### Work item
The entries below are to be written out exactly, with no images included.

+===+

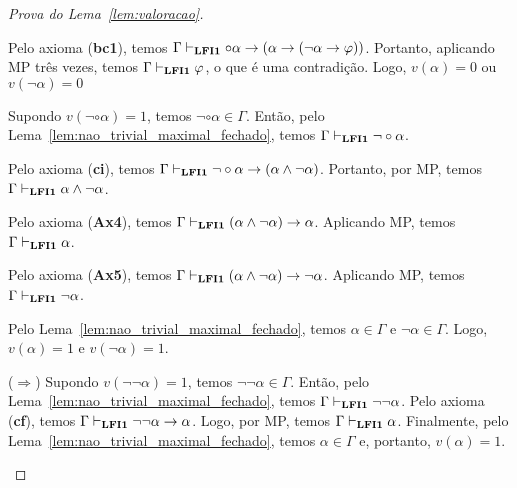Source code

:\begin{proof}[Prova do Lema~\ref{lem:valoracao}]
\begin{provaporcasos}
\begin{adjustwidth}{1cm}{}
                        \noindent Pelo axioma (\textbf{bc1}), temos $\Gamma \vdash_{{\normalfont\textbf{LFI1}}{}} \circ \alpha \to (\alpha \to (\neg \alpha \to \varphi))$. Portanto, aplicando MP três vezes, temos $\Gamma \vdash_{{\normalfont\textbf{LFI1}}{}} \varphi$, o que é uma contradição. Logo, $v(\alpha) = 0$ ou $v(\neg \alpha) = 0$
                    


                    \end{adjustwidth}
                

                    \begin{adjustwidth}{1cm}{}
                        
                        \noindent Supondo $v(\neg \circ \alpha) = 1$, temos $\neg \circ \alpha \in \Gamma$. Então, pelo Lema~\ref{lem:nao_trivial_maximal_fechado}, temos $\Gamma \vdash_{{\normalfont\textbf{LFI1}}{}} \neg \circ \alpha$.

                        Pelo axioma (\textbf{ci}), temos $\Gamma \vdash_{{\normalfont\textbf{LFI1}}{}} \neg \circ \alpha \to (\alpha \land \neg \alpha)$. Portanto, por MP, temos $\Gamma \vdash_{{\normalfont\textbf{LFI1}}{}} \alpha \land \neg \alpha$. 
                        
                        Pelo axioma (\textbf{Ax4}), temos $\Gamma \vdash_{{\normalfont\textbf{LFI1}}{}} (\alpha \land \neg \alpha) \to \alpha$. Aplicando MP, temos $\Gamma \vdash_{{\normalfont\textbf{LFI1}}{}} \alpha$.
                        
                        Pelo axioma (\textbf{Ax5}), temos $\Gamma \vdash_{{\normalfont\textbf{LFI1}}{}} (\alpha \land \neg \alpha) \to \neg \alpha$. Aplicando MP, temos $\Gamma \vdash_{{\normalfont\textbf{LFI1}}{}} \neg \alpha$.

                        Pelo Lema~\ref{lem:nao_trivial_maximal_fechado}, temos $\alpha \in \Gamma$ e $\neg \alpha \in \Gamma$. Logo, $v(\alpha) = 1$ e $v(\neg \alpha) = 1$.

                    \end{adjustwidth}


                    \begin{adjustwidth}{1cm}{}
                        
                        \noindent ($\Longrightarrow$) Supondo $v(\neg \neg \alpha) = 1$, temos $\neg \neg \alpha \in \Gamma$. Então, pelo Lema~\ref{lem:nao_trivial_maximal_fechado}, temos $\Gamma \vdash_{{\normalfont\textbf{LFI1}}{}} \neg \neg \alpha$. Pelo axioma (\textbf{cf}), temos $\Gamma \vdash_{{\normalfont\textbf{LFI1}}{}} \neg \neg \alpha \to \alpha$. Logo, por MP, temos $\Gamma \vdash_{{\normalfont\textbf{LFI1}}{}} \alpha$. Finalmente, pelo Lema~\ref{lem:nao_trivial_maximal_fechado}, temos $\alpha \in \Gamma$ e, portanto, $v(\alpha) = 1$.


\end{adjustwidth}
\end{provaporcasos}
\end{proof}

+===+

### Exercise solution
Source code

:\begin{proof}[Prova do Lema~\ref{lem:valoracao}]
\begin{provaporcasos}
\begin{adjustwidth}{1cm}{}
                        \noindent Pelo axioma (\textbf{bc1}), temos $\Gamma \vdash_{{\normalfont\textbf{LFI1}}{}} \circ \alpha \to (\alpha \to (\neg \alpha \to \varphi))$. Portanto, aplicando MP três vezes, temos $\Gamma \vdash_{{\normalfont\textbf{LFI1}}{}} \varphi$, o que é uma contradição. Logo, $v(\alpha) = 0$ ou $v(\neg \alpha) = 0$
                    


                    \end{adjustwidth}
                

                    \begin{adjustwidth}{1cm}{}
                        
                        \noindent Supondo $v(\neg \circ \alpha) = 1$, temos $\neg \circ \alpha \in \Gamma$. Então, pelo Lema~\ref{lem:nao_trivial_maximal_fechado}, temos $\Gamma \vdash_{{\normalfont\textbf{LFI1}}{}} \neg \circ \alpha$.

                        Pelo axioma (\textbf{ci}), temos $\Gamma \vdash_{{\normalfont\textbf{LFI1}}{}} \neg \circ \alpha \to (\alpha \land \neg \alpha)$. Portanto, por MP, temos $\Gamma \vdash_{{\normalfont\textbf{LFI1}}{}} \alpha \land \neg \alpha$. 
                        
                        Pelo axioma (\textbf{Ax4}), temos $\Gamma \vdash_{{\normalfont\textbf{LFI1}}{}} (\alpha \land \neg \alpha) \to \alpha$. Aplicando MP, temos $\Gamma \vdash_{{\normalfont\textbf{LFI1}}{}} \alpha$.
                        
                        Pelo axioma (\textbf{Ax5}), temos $\Gamma \vdash_{{\normalfont\textbf{LFI1}}{}} (\alpha \land \neg \alpha) \to \neg \alpha$. Aplicando MP, temos $\Gamma \vdash_{{\normalfont\textbf{LFI1}}{}} \neg \alpha$.

                        Pelo Lema~\ref{lem:nao_trivial_maximal_fechado}, temos $\alpha \in \Gamma$ e $\neg \alpha \in \Gamma$. Logo, $v(\alpha) = 1$ e $v(\neg \alpha) = 1$.

                    \end{adjustwidth}


                    \begin{adjustwidth}{1cm}{}
                        
                        \noindent ($\Longrightarrow$) Supondo $v(\neg \neg \alpha) = 1$, temos $\neg \neg \alpha \in \Gamma$. Então, pelo Lema~\ref{lem:nao_trivial_maximal_fechado}, temos $\Gamma \vdash_{{\normalfont\textbf{LFI1}}{}} \neg \neg \alpha$. Pelo axioma (\textbf{cf}), temos $\Gamma \vdash_{{\normalfont\textbf{LFI1}}{}} \neg \neg \alpha \to \alpha$. Logo, por MP, temos $\Gamma \vdash_{{\normalfont\textbf{LFI1}}{}} \alpha$. Finalmente, pelo Lema~\ref{lem:nao_trivial_maximal_fechado}, temos $\alpha \in \Gamma$ e, portanto, $v(\alpha) = 1$.


\end{adjustwidth}
\end{provaporcasos}
\end{proof}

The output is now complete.